August 6, 2009

Surgery... Is Tough

The general consensus of the third year rotations is that surgery is the toughest rotation to get through. I didn't necessarily pooh-pooh this assertion, but I said to myself: "Self, you enjoy surgery. How bad can it really be?" After the first week of 3:30am mornings, walking home at 8pm realizing I need to be awake in 7 1/2 hours, still have to eat (since I haven't all day), and read up on my cases the next day, I have come to the conclusion that surgery... is tough.

This definitely creates a tension for me regarding my future. Surgery has been at the top of my list since the start of med school, and I've really enjoyed the rotation. I love being in the OR and time generally flies by while I'm in the hospital. But the moment you step outside those hospital doors, you realize just how tired you are and just how much your life sucks. There's been a lot of criticism of med school graduates choosing "lifestyle" as one of the major determining factors in choosing their future medical specialty. But when you're in the middle of a 96 hour week (sssshhhhh, we're only supposed to be working 80), watching the attendings crawl home at 7 or 8pm daily just as you are, you start to realize in a hurry just how much lifestyle can bolster or sink your happiness.

I'm on the colorectal surgery service. Which means obesity, obesity, and morbid obesity. I'm hoping to post some stories soon, because I've seen some crazy sh*t (no pun intended). But tomorrow is my birthday, so I plan to spend it how anyone would hope to spend it: On call on trauma service on a Friday night. Woooooo surgery!

August 2, 2009

The Bee Gees, Storage Closets, and Medical Education: A Thursday

"Ah, ha, ha, ha, stayin alive, stayin alive. Ah, ha, ha, ha, stayin alive, stayin alive."

It was my last day in the PICU and last day on pediatrics. I had come in at my usual time of 5:30 to pre-round on my patients. One I had carried for a week and was very familiar with and the other was a little boy with an epidural for who most of the heavy lifting had been done overnight. 7:30 came, I presented my last 2 patients, and rounds flew by, finishing ahead of time mostly due to our light census. It was looking like it was going to be a light last day, and that I would have time to fit in some much-needed studying for my shelf exam the next day. It was 8:30am and I had just settled down with a paper on PRVC ventilation when the voice on the overhead speaker system chimed on: "Code 99, 9th floor, room 4. Code 99, 9th floor, room 4."

The PICU chief takes off running down the hallway, the team a few meters behind. We arrive up at the code in under a minute, finding ourselves the first responders due to the fact that most of the attendings and residents in the hospital were a building over in morning report. Our team would be running this code.

A code in real life is nothing like in the television shows (big surprise). It is a much more controlled chaos. There isn't any yelling, pounding on chests, doctors screaming "don't quit on me! DON'T QUIT ON ME!," or any of the other stereotypes that people think of when you say the words "code blue." We had actually had a mock code for the residents and students with a sim-patient the week before - our institution is big on assigned roles and closed loop communication. So I settled into my role of information gatherer and runner: finding the patient's most recent labs in her chart, getting ice to cool the patient's body, running blood gases down to the PICU, etc.

The patient was a 3 year old little girl who was actually set to be discharged later in the day. She had nephrotic syndrome and had spent half a day in the PICU earlier in the week with some mild pulmonary edema. Her labs looked completely normal and she hadn't had any issues besides intermittent hypertension. While her parents were showering her that morning in her hospital room, getting her clean for the ride home, she suddenly collapsed and became unresponsive. Within 4 minutes of that moment she was receiving chest compressions from the PICU chief.
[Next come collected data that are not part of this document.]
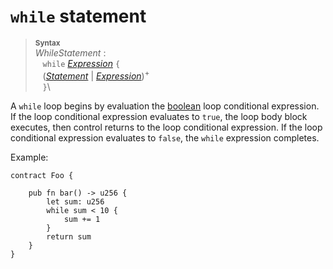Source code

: # `while` statement


> **<sup>Syntax</sup>**\
> _WhileStatement_ :\
> &nbsp;&nbsp; `while` [_Expression_] `{`\
> &nbsp;&nbsp; ([_Statement_] | [_Expression_])<sup>+</sup>\
> &nbsp;&nbsp; `}`\

A `while` loop begins by evaluation the [boolean] loop conditional expression. If the loop conditional expression evaluates to `true`, the loop body block executes, then control returns to the loop conditional expression. If the loop conditional expression evaluates to `false`, the `while` expression completes.

Example:

```fe
contract Foo {

    pub fn bar() -> u256 {
        let sum: u256
        while sum < 10 {
            sum += 1
        }
        return sum
    }
}
```

[NEWLINE]: ../lexical_structure/tokens.md#newline
[_Expression_]: ../expressions/index.md
[_Statement_]: ./index.md
[boolean]: ../type_system/types/boolean.md
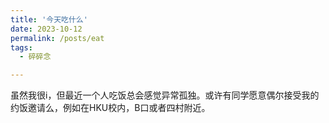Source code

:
 ```yaml
---
title: '今天吃什么'
date: 2023-10-12
permalink: /posts/eat
tags:
  - 碎碎念

---
```


虽然我很i，但最近一个人吃饭总会感觉异常孤独。或许有同学愿意偶尔接受我的约饭邀请么，例如在HKU校内，B口或者四村附近。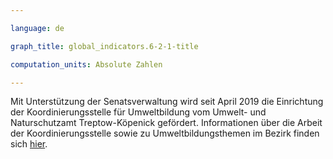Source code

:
 ```yaml
---

language: de   

graph_title: global_indicators.6-2-1-title

computation_units: Absolute Zahlen

---
```


Mit Unterstützung der Senatsverwaltung wird seit April 2019 die Einrichtung der Koordinierungsstelle für Umweltbildung vom Umwelt- und Naturschutzamt Treptow-Köpenick gefördert. 
Informationen über die Arbeit der Koordinierungsstelle sowie zu Umweltbildungsthemen im Bezirk finden sich <a href="https://ubz-tk.de/home" target="_blank" >hier</a>.
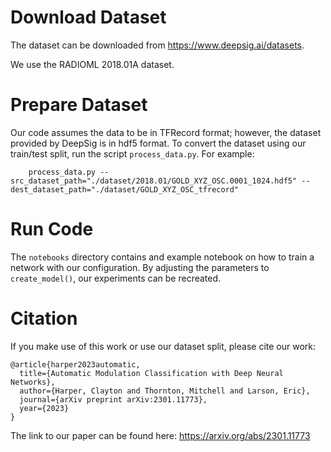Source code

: # Download Dataset

The dataset can be downloaded from https://www.deepsig.ai/datasets.

We use the RADIOML 2018.01A dataset.

# Prepare Dataset

Our code assumes the data to be in TFRecord format; however, the dataset provided by DeepSig is in hdf5 format.  To convert the dataset using our train/test split, run the script `process_data.py`.  For example:

```
    process_data.py --src_dataset_path="./dataset/2018.01/GOLD_XYZ_OSC.0001_1024.hdf5" --dest_dataset_path="./dataset/GOLD_XYZ_OSC_tfrecord"
```

# Run Code

The `notebooks` directory contains and example notebook on how to train a network with our configuration.  By adjusting the parameters to `create_model()`, our experiments can be recreated.

# Citation

If you make use of this work or use our dataset split, please cite our work:

```
@article{harper2023automatic,
  title={Automatic Modulation Classification with Deep Neural Networks},
  author={Harper, Clayton and Thornton, Mitchell and Larson, Eric},
  journal={arXiv preprint arXiv:2301.11773},
  year={2023}
}
```

The link to our paper can be found here: https://arxiv.org/abs/2301.11773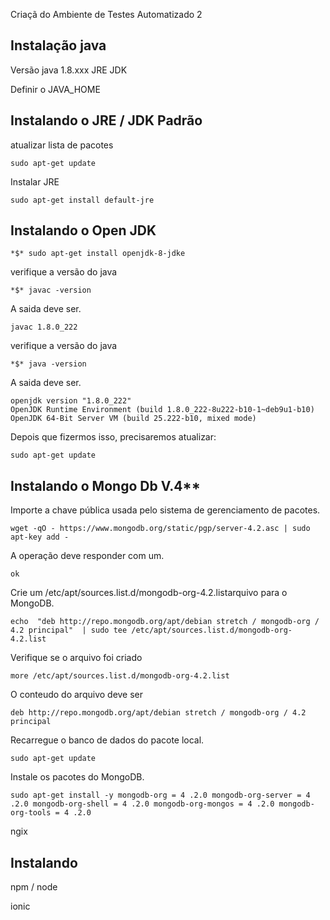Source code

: Criaçã do Ambiente de Testes Automatizado 
2
## Instalação java  

Versão  java 1.8.xxx
JRE
JDK

Definir o JAVA_HOME 

## Instalando o JRE / JDK Padrão

atualizar lista de pacotes
```shell
sudo apt-get update
```
Instalar JRE
```shell
sudo apt-get install default-jre
```


## Instalando o Open JDK
```shell
*$* sudo apt-get install openjdk-8-jdke
```
verifique a versão do java 
```shell
*$* javac -version
```
A saida deve ser.
```shell
javac 1.8.0_222
```
verifique a versão do java 
```shell
*$* java -version
```
A saida deve ser.
```shell
openjdk version "1.8.0_222"
OpenJDK Runtime Environment (build 1.8.0_222-8u222-b10-1~deb9u1-b10)
OpenJDK 64-Bit Server VM (build 25.222-b10, mixed mode)

```



Depois que fizermos isso, precisaremos atualizar:

```
sudo apt-get update
```



## Instalando o Mongo Db V.4**

Importe a chave pública usada pelo sistema de gerenciamento de pacotes. 
```shell
wget -qO - https://www.mongodb.org/static/pgp/server-4.2.asc | sudo apt-key add -
```
A operação deve responder com um.
```shell
ok
```
Crie um /etc/apt/sources.list.d/mongodb-org-4.2.listarquivo para o MongoDB.
```shell
echo  "deb http://repo.mongodb.org/apt/debian stretch / mongodb-org / 4.2 principal"  | sudo tee /etc/apt/sources.list.d/mongodb-org-4.2.list
```
Verifique se o arquivo foi criado 
```shell
more /etc/apt/sources.list.d/mongodb-org-4.2.list
```
O conteudo do arquivo deve ser

```shell
deb http://repo.mongodb.org/apt/debian stretch / mongodb-org / 4.2 principal
```
Recarregue o banco de dados do pacote local.
```shell
sudo apt-get update
```

Instale os pacotes do MongoDB. 
```shell
sudo apt-get install -y mongodb-org = 4 .2.0 mongodb-org-server = 4 .2.0 mongodb-org-shell = 4 .2.0 mongodb-org-mongos = 4 .2.0 mongodb-org-tools = 4 .2.0
```

ngix 
## Instalando 
npm / node


ionic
137 minutes of chest compressions, 8 boluses of epinepherine, 4 boluses of atropine, 4 boluses of bicarbonate, 3 doses of calcium, 3 cardioversions, 2 boluses of ibutilide, 2 IO lines, and a bolus of insulin later, there still wasn't a pulse. Since she was a previously healthy child and was remarkably stable during the course of her hospital stay and had started getting chest compressions so soon after her event, the decision was made to get her down to the PICU and put her on ECMO (cardiopulmonary bypass) in hopes that giving the heart a break would allow it to snap back into rhythm. She was wheeled down the hallway with my resident straddling her on the bed, continuing to give compressions.

Down in the PICU, her room was converted into a field OR, and the cardiothoracic surgeons arrive to prepare to get her on ECMO. I am standing outside the room, looking for more opportunities to help and absorbing the controlled chaos, when the chief turns to me and says:

"MedZag, why don't you relieve David from compressions. He needs a break and I think it would be a good experience for you."

My adrenals dump a massive load of catecholamines into my system. I somehow find a way to utter "Yes, sir."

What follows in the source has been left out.